Costardelle: i “miti” dello Stretto
Impanate e fritte o cucinate in umido, i "Custardeddi" a Reggio sono sempre state protagoniste della tavola e la loro pesca era un vero e proprio rito
C’erano una volta le costardelle a Reggio. Chi ha qualche anno in più ricorda infatti i banchetti improvvisati dei pescatori per strada che al grido di “custardeddi” attiravano la gente in cerca del pesce più fresco. Tipiche di tutto lo Stretto le costardelle rappresentano fin dall’antichità il pesce “dei poveri” che regnava incontrastato sulle tavole per tutto il periodo estivo, invadendo case e interi quartieri con l’odore di fritto, accompagnato da insalate di pomodoro e cipolla. Oggi i banchetti sono quasi scomparsi e anche la pesca della costardella ha subito un notevole rallentamento nelle acque dello Stretto, cui si sostituisce quella arrivata dalla Spagna, ma i riti legati a questo pesce ne fanno un mito intramontabile.
Le “sorelle minori” del pescespada
Il nome scientifico della Costardella è Scomberesox saurus, un pesce azzurro di piccola taglia che ha sempre abbondato nelle acque dello Stretto. Assomiglia all’aguglia ma se ne distingue in quanto meno allungata, con rostro più corto e denti sottili. Anche le carni sono diverse e molto più pregiate. Si tratta di un pesce pelagico che si avvicina alla costa solo nel periodo di riproduzione.

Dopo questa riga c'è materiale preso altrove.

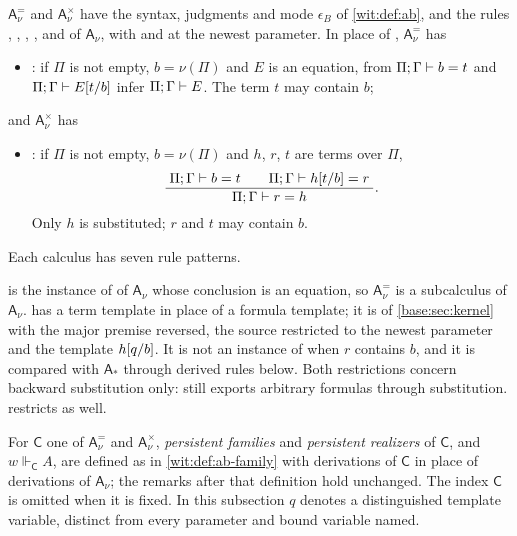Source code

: \begin{definition}[The calculi $\mathsf{A}^{=}_{\nu}$ and
$\mathsf{A}^{\times}_{\nu}$]
\label{wit:def:eqback}
$\mathsf{A}^{=}_{\nu}$ and $\mathsf{A}^{\times}_{\nu}$ have the syntax,
judgments and mode $\epsilon_B$ of \cref{wit:def:ab}, and the rules
, , , ,
 and  of $\mathsf{A}_{\nu}$, with
 and  at the newest parameter.  In place of
, $\mathsf{A}^{=}_{\nu}$ has
\begin{itemize}
\item {}: if $\Pi$ is not empty, $b=\nu(\Pi)$ and $E$ is an
 equation, from $\Pi;\Gamma\proves b=t$ and $\Pi;\Gamma\proves E\subst{t}{b}$
 infer $\Pi;\Gamma\proves E$.  The term $t$ may contain $b$;
\end{itemize}
and $\mathsf{A}^{\times}_{\nu}$ has
\begin{itemize}
\item {}: if $\Pi$ is not empty, $b=\nu(\Pi)$ and $h$, $r$, $t$
 are terms over $\Pi$,
 \[
  \infrule{\Pi;\Gamma\proves b=t\qquad \Pi;\Gamma\proves h\subst{t}{b}=r}
          {\Pi;\Gamma\proves r=h}.
 \]
 Only $h$ is substituted; $r$ and $t$ may contain $b$.
\end{itemize}
Each calculus has seven rule patterns.
\end{definition}

 is the instance of  of $\mathsf{A}_{\nu}$
whose conclusion is an equation, so $\mathsf{A}^{=}_{\nu}$ is a subcalculus of
$\mathsf{A}_{\nu}$.   has a term template in place of a
formula template; it is  of \cref{base:sec:kernel} with the
major premise reversed, the source restricted to the newest parameter and
the template $h\subst{q}{b}$.  It is not an instance of  when
$r$ contains $b$, and it is compared with $\mathsf{A}_{\ast}$ through derived
rules below.  Both restrictions concern backward substitution only:
 still exports arbitrary formulas through substitution.
 restricts  as well.

For $\mathsf{C}$ one of $\mathsf{A}^{=}_{\nu}$ and $\mathsf{A}^{\times}_{\nu}$,
\emph{persistent families} and \emph{persistent realizers} of $\mathsf{C}$,
and $w\Vdash_{\mathsf{C}}A$, are defined as in \cref{wit:def:ab-family} with
derivations of $\mathsf{C}$ in place of derivations of $\mathsf{A}_{\nu}$;
the remarks after that definition hold unchanged.  The index $\mathsf{C}$ is
omitted when it is fixed.  In this subsection $q$ denotes a distinguished
template variable, distinct from every parameter and bound variable named.

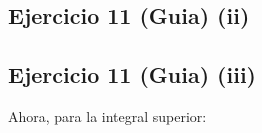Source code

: \subsection{Ejercicio 11 (Guia) (ii)}  


\subsection{Ejercicio 11 (Guia) (iii)}  





	Ahora, para la integral superior:


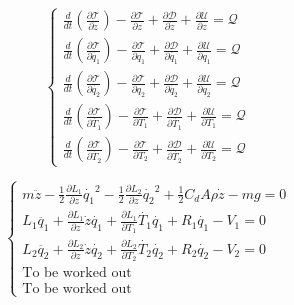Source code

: \begin{equation}
    \begin{cases}
        \frac{d}{dt} \left( \frac{\partial \mathcal{T}}{\partial \dot{z}} \right) - \frac{\partial \mathcal{T}}{\partial z} + \frac{\partial \mathcal{D}}{\partial \dot{z}} + \frac{\partial \mathcal{U}}{\partial z} = \mathcal{Q}         \\
        \frac{d}{dt} \left( \frac{\partial \mathcal{T}}{\partial \dot{q_1}} \right) - \frac{\partial \mathcal{T}}{\partial q_1} + \frac{\partial \mathcal{D}}{\partial \dot{q_1}} + \frac{\partial \mathcal{U}}{\partial q_1} = \mathcal{Q} \\
        \frac{d}{dt} \left( \frac{\partial \mathcal{T}}{\partial \dot{q_2}} \right) - \frac{\partial \mathcal{T}}{\partial q_2} + \frac{\partial \mathcal{D}}{\partial \dot{q_2}} + \frac{\partial \mathcal{U}}{\partial q_2} = \mathcal{Q} \\
        \frac{d}{dt} \left( \frac{\partial \mathcal{T}}{\partial \dot{T_1}} \right) - \frac{\partial \mathcal{T}}{\partial T_1} + \frac{\partial \mathcal{D}}{\partial \dot{T_1}} + \frac{\partial \mathcal{U}}{\partial T_1} = \mathcal{Q} \\
        \frac{d}{dt} \left( \frac{\partial \mathcal{T}}{\partial \dot{T_2}} \right) - \frac{\partial \mathcal{T}}{\partial T_2} + \frac{\partial \mathcal{D}}{\partial \dot{T_2}} + \frac{\partial \mathcal{U}}{\partial T_2} = \mathcal{Q}
    \end{cases}
\end{equation}

\begin{equation}
    \begin{cases}
        m \ddot{z} - \frac{1}{2} \frac{\partial L_1}{\partial z} \dot{q_1}^2 - \frac{1}{2} \frac{\partial L_2}{\partial z} \dot{q_2}^2 + \frac{1}{2} C_d A \rho \dot{z} - m g = 0 \\
        L_1 \ddot{q_1} + \frac{\partial L_1}{\partial z} \dot{z} \dot{q_1} + \frac{\partial L_1}{\partial T_1} \dot{T_1} \dot{q_1} + R_1 \dot{q_1} - V_1 = 0                      \\
        L_2 \ddot{q_2} + \frac{\partial L_2}{\partial z} \dot{z} \dot{q_2} + \frac{\partial L_2}{\partial T_2} \dot{T_2} \dot{q_2} + R_2 \dot{q_2} - V_2 = 0                      \\
        \text{To be worked out}                                                                                                                                                   \\
        \text{To be worked out}
    \end{cases}
\end{equation}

Comunissima e abbondante nello stretto di Messina fino a poco tempo fa, per i reggini la costardella ha sempre rappresentato una sorta di “sorella minore” del pescespada.
Il rito della pesca delle costardelle
Fin dall’antichità, la pesca delle costardelle ha costituito un vero e proprio rituale che iniziava all’alba e continuava fino al tramonto essenzialmente d’estate, in cui se ne trovavano grandi quantità. «Il periodo di pesca era ristretto tra il tardo aprile e la fine di settembre e l’area di concentrazione era tra Capo Spartivento/Brancaleone fino allo Stretto di Messina. Riguardava prevalentemente tutta la costa che si affacciava sullo Ionio calabrese e quella che si affacciava sullo Ionio siciliano, fino a Catania» ci spiegano i pescatori di Melito Porto Salvo.
Per la pesca si usano delle apposite reti da circuizione e viene seguito un “iter” particolare: una sentinella sulla barca vedetta, fatto l’avvistamento, segnala alle altre barche, individuando la testa del branco, cosicchè insieme “calano la rete” facendo in modo che la rotta dei pesci venga chiusa all’interno della stessa. Poi, una volta issata la rete, la raccolta avviene in una cassetta di plastica, per procedere ad una nuova immersione al prossimo avvistamento, e così fino al tramonto.
Oggi però c’è carenza di pescato. Le costardelle nella nostra area scarseggiano e solo di tanto in tanto si vede qualche bancarella «perchè il pescato oggi giorno proviene dalla Spagna o dalla Tunisia, non è nostrano».
Costardelle impanate e fritte: l’antica ricetta
Quando la pesca abbondava, nelle sere agostane soprattutto, l’odore della frittura di pesce invadeva tutti i quartieri, con le donne in casa che pronte per l’arrivo delle costardelle improntavano le padelle e il fuoco per friggerle. Tra le tante ricette infatti (in umido, con la cipolla, a involtini, ecc. ) quella regina è sicuramente la costardella impanata e fritta. Semplice e veloce, ma per tutti i palati. Basta soltanto avere le costardelle fresche, pulirle, impanarle con la farina e il sale, e friggerle in abbondante olio per poi gustarle calde con una spruzzata di limone.
Come in una sorta di rito, le costardelle giungevano a tavola e venivano addentate ancora bollenti e direttamente con le mani, come un moderno finger food, accompagnate da un’insalata di pomodori e cipolla e da un sorso di vino. Anche queste cene, restano indelebili nella memoria della tradizione e nei ricordi di chi li ha vissuti.